(Dataset entries)

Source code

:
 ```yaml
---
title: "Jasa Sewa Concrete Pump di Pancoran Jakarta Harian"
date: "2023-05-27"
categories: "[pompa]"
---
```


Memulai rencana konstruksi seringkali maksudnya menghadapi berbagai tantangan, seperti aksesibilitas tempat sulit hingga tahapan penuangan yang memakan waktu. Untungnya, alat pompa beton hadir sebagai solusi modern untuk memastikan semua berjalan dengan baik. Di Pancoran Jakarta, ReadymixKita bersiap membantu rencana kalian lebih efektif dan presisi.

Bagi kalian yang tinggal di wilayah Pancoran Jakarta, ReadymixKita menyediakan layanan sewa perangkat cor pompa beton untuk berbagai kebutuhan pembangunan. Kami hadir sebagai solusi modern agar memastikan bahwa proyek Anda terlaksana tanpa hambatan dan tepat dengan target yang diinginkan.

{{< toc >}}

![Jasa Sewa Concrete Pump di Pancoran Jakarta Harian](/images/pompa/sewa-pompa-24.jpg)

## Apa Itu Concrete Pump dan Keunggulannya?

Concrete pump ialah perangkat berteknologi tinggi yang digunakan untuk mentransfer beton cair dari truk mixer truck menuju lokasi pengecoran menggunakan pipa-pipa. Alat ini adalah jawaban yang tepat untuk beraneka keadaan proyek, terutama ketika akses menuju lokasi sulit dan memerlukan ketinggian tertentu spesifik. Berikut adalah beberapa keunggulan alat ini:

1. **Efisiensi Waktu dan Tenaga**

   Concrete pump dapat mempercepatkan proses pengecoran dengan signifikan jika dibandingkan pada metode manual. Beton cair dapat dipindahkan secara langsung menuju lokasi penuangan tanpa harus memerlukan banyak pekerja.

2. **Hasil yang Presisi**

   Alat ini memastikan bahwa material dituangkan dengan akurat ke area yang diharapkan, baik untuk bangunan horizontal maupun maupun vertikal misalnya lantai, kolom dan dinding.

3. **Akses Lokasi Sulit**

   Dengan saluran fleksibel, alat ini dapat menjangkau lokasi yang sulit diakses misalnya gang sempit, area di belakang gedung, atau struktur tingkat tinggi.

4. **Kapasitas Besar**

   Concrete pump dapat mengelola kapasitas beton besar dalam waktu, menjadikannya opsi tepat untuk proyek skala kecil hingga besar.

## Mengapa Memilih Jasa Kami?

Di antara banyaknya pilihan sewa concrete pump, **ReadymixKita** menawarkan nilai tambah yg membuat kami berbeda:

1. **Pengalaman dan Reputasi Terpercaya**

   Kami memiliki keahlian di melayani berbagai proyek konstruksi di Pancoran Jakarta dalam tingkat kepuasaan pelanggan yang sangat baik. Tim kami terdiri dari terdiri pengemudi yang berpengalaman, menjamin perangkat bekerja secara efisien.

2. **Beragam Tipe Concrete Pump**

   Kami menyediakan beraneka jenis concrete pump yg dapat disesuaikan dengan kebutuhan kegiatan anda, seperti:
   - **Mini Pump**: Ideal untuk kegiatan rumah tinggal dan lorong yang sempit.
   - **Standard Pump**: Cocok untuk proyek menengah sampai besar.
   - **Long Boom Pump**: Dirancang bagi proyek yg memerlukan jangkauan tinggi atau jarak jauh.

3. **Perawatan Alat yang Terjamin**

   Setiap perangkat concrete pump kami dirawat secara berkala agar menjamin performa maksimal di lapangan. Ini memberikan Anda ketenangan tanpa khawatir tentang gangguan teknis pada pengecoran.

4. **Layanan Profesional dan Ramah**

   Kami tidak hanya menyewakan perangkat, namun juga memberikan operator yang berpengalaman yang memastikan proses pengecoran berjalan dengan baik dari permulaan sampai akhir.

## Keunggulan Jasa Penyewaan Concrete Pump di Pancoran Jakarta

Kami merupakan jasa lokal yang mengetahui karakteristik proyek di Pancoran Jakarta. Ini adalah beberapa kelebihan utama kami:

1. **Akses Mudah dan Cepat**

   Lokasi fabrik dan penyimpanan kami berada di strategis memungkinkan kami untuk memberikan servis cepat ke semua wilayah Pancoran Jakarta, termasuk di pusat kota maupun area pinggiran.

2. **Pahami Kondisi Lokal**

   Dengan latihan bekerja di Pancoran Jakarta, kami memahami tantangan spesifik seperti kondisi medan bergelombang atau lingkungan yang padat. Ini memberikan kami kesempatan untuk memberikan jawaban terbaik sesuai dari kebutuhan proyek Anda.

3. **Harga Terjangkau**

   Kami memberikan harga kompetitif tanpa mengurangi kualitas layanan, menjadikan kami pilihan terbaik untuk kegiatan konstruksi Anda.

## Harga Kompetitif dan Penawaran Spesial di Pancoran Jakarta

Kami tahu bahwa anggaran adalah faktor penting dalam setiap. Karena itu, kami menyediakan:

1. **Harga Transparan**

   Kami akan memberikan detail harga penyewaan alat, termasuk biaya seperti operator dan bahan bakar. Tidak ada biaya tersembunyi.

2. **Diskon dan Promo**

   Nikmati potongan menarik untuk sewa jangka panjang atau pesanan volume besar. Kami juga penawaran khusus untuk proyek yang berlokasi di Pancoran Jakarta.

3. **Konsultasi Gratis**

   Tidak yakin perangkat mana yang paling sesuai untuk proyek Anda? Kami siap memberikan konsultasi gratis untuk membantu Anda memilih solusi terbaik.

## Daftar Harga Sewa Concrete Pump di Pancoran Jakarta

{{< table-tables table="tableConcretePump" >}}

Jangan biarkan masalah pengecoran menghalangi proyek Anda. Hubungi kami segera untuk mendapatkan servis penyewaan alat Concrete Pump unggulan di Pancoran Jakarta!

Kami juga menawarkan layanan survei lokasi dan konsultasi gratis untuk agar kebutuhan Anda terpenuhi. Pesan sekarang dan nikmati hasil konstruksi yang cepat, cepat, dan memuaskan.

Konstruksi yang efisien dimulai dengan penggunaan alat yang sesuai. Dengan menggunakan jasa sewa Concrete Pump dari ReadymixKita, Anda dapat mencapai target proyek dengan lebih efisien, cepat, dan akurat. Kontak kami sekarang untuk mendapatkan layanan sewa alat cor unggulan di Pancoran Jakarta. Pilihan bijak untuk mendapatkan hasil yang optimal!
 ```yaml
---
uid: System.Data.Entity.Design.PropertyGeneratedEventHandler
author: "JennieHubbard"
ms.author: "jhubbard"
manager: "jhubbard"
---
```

(End Dataset entries)

[What you have to do] If a line in the entries above contains "maupun", report it.

[Answer below]
   Alat ini memastikan bahwa material dituangkan dengan akurat ke area yang diharapkan, baik untuk bangunan horizontal maupun maupun vertikal misalnya lantai, kolom dan dinding.
   Lokasi fabrik dan penyimpanan kami berada di strategis memungkinkan kami untuk memberikan servis cepat ke semua wilayah Pancoran Jakarta, termasuk di pusat kota maupun area pinggiran.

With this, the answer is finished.